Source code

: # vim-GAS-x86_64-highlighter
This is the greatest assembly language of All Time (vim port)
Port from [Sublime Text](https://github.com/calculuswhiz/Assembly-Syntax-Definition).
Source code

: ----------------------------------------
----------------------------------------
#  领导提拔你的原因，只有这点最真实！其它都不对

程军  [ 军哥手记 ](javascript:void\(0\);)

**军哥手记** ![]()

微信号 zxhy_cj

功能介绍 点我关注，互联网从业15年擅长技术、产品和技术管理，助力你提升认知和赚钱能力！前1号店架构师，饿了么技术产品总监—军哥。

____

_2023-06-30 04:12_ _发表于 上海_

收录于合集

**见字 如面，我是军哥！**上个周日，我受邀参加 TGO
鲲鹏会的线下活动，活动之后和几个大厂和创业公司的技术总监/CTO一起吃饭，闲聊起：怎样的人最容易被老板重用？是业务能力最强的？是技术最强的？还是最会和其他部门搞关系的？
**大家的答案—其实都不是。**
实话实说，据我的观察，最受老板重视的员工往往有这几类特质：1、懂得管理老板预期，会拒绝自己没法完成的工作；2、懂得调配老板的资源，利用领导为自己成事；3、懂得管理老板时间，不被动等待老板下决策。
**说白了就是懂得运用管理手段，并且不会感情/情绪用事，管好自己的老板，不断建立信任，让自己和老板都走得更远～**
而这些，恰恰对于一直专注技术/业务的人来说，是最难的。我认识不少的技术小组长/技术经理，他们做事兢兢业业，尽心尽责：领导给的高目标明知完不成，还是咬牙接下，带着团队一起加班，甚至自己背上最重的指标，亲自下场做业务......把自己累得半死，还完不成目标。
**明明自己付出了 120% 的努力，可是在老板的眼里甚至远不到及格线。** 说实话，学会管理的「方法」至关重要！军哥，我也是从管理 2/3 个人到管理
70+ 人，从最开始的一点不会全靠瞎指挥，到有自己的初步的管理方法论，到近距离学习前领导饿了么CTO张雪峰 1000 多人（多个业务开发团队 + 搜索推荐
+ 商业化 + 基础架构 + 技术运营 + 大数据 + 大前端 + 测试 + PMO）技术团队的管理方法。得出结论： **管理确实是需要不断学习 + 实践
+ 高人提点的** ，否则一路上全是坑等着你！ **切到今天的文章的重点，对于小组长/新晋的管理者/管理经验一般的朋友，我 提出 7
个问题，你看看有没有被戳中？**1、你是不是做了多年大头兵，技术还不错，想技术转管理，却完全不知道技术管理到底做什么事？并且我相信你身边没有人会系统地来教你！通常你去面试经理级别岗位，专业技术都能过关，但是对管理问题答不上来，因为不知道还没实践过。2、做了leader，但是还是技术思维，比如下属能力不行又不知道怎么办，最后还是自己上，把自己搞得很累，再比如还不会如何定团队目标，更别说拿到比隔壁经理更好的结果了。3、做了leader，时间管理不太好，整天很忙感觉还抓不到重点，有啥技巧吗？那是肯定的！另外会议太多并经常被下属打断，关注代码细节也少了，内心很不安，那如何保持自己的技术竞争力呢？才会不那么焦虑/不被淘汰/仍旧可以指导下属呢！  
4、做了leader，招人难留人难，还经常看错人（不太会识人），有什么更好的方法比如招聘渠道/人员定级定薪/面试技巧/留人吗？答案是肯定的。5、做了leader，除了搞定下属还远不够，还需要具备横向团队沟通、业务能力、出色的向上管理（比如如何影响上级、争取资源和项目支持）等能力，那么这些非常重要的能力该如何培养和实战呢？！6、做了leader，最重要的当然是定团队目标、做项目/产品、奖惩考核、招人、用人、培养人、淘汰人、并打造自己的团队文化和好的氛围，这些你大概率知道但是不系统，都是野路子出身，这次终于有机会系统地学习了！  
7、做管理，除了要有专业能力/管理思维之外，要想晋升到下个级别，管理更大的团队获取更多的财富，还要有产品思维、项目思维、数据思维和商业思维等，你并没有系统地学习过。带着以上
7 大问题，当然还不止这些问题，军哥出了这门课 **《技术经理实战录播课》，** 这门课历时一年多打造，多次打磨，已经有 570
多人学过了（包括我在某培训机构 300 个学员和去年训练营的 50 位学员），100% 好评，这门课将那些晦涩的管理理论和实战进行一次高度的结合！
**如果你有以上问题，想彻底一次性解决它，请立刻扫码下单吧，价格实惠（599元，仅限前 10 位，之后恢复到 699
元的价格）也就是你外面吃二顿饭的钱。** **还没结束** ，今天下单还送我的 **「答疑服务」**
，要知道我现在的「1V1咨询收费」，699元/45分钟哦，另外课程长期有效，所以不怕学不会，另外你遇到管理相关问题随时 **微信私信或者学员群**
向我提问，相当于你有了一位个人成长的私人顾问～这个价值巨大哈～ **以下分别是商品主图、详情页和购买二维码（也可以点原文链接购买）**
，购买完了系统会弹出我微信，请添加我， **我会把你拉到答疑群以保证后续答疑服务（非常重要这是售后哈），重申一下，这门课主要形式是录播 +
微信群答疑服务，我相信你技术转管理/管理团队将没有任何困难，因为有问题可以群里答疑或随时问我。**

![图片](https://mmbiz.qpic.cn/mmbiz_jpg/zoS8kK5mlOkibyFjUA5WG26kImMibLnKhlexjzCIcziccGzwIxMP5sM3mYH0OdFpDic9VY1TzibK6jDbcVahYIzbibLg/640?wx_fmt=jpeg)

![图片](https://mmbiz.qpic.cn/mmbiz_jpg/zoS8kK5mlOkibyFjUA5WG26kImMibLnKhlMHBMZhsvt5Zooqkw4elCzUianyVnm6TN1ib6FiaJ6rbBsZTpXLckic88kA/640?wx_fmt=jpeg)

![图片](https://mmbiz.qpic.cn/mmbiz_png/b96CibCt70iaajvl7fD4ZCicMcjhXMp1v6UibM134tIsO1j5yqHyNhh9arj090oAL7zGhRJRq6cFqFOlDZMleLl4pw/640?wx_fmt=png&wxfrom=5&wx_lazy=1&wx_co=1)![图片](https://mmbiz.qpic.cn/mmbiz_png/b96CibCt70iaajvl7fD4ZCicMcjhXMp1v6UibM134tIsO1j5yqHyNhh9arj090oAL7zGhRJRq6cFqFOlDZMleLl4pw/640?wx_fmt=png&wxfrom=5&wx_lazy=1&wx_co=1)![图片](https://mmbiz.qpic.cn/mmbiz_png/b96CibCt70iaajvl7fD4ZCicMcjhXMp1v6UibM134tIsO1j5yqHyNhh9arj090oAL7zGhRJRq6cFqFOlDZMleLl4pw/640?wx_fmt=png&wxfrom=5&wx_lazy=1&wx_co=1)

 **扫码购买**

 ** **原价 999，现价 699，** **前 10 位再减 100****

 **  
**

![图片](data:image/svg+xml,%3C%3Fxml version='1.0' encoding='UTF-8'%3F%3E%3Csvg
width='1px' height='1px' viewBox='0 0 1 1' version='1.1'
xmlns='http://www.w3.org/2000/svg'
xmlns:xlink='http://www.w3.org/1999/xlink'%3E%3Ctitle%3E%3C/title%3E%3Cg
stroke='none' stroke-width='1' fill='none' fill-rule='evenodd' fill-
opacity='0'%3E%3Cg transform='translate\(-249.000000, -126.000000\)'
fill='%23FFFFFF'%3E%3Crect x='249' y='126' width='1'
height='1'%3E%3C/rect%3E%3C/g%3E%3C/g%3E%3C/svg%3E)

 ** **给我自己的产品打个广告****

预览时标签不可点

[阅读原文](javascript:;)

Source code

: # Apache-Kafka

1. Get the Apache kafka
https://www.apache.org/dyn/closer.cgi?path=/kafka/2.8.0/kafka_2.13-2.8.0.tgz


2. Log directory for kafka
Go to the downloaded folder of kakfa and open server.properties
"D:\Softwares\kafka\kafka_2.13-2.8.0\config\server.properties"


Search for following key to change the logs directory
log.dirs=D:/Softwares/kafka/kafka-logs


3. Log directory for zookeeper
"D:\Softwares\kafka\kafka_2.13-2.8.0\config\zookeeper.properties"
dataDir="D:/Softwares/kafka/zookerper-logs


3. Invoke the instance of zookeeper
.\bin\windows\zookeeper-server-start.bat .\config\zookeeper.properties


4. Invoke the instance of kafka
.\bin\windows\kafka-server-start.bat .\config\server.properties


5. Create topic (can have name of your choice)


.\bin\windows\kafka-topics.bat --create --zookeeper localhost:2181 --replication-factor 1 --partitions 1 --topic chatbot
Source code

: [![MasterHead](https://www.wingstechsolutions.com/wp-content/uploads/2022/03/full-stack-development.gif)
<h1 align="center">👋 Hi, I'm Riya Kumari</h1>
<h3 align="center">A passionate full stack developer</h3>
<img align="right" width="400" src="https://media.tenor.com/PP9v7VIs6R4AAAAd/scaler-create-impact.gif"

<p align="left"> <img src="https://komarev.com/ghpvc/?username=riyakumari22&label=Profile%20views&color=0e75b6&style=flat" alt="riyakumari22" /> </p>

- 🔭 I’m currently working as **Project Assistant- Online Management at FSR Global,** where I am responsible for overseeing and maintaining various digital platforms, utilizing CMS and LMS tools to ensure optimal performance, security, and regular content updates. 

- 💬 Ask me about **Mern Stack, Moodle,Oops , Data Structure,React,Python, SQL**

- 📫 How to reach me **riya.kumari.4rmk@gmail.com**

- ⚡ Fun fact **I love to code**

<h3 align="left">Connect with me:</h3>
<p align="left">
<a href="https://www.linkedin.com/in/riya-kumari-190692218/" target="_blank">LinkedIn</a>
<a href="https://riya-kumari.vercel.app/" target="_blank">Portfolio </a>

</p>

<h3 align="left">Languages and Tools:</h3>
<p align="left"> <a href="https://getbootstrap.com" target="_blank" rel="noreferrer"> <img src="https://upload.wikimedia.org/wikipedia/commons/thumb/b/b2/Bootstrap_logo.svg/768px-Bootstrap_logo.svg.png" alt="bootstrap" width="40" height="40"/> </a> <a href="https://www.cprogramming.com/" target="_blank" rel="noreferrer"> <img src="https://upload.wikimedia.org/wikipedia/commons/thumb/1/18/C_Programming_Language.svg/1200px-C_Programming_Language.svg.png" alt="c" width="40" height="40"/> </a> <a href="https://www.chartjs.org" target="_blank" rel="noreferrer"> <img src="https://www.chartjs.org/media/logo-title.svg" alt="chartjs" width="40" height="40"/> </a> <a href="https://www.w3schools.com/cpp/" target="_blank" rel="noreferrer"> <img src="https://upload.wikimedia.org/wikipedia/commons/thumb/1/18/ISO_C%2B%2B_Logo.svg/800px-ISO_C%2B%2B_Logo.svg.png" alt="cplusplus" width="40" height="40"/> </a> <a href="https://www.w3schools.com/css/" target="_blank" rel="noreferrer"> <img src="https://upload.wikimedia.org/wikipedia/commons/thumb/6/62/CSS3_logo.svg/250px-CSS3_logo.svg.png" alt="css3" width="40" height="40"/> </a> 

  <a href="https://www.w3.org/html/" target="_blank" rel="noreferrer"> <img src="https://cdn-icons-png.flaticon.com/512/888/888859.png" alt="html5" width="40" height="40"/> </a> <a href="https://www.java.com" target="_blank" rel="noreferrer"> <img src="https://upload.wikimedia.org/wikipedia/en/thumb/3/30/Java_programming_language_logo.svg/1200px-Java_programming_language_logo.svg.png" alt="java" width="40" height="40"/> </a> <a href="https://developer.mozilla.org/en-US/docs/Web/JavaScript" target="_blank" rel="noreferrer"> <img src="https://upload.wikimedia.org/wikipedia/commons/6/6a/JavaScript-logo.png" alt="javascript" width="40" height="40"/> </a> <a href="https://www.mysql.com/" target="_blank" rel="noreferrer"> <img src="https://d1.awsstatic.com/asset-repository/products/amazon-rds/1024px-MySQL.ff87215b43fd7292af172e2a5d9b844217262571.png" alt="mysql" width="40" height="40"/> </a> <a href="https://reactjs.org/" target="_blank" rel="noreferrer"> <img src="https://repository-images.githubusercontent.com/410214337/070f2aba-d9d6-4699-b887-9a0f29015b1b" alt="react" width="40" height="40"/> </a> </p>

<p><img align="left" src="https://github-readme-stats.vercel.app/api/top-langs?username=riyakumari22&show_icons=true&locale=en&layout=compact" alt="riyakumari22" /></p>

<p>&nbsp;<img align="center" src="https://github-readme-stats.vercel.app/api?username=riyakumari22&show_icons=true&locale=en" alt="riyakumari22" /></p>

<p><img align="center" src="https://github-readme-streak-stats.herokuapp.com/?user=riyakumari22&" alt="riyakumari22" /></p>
*****
Requirement: Lines that contain the string "jpeg" should be copied from the material above.

The completed task:
![图片](https://mmbiz.qpic.cn/mmbiz_jpg/zoS8kK5mlOkibyFjUA5WG26kImMibLnKhlexjzCIcziccGzwIxMP5sM3mYH0OdFpDic9VY1TzibK6jDbcVahYIzbibLg/640?wx_fmt=jpeg)
![图片](https://mmbiz.qpic.cn/mmbiz_jpg/zoS8kK5mlOkibyFjUA5WG26kImMibLnKhlMHBMZhsvt5Zooqkw4elCzUianyVnm6TN1ib6FiaJ6rbBsZTpXLckic88kA/640?wx_fmt=jpeg)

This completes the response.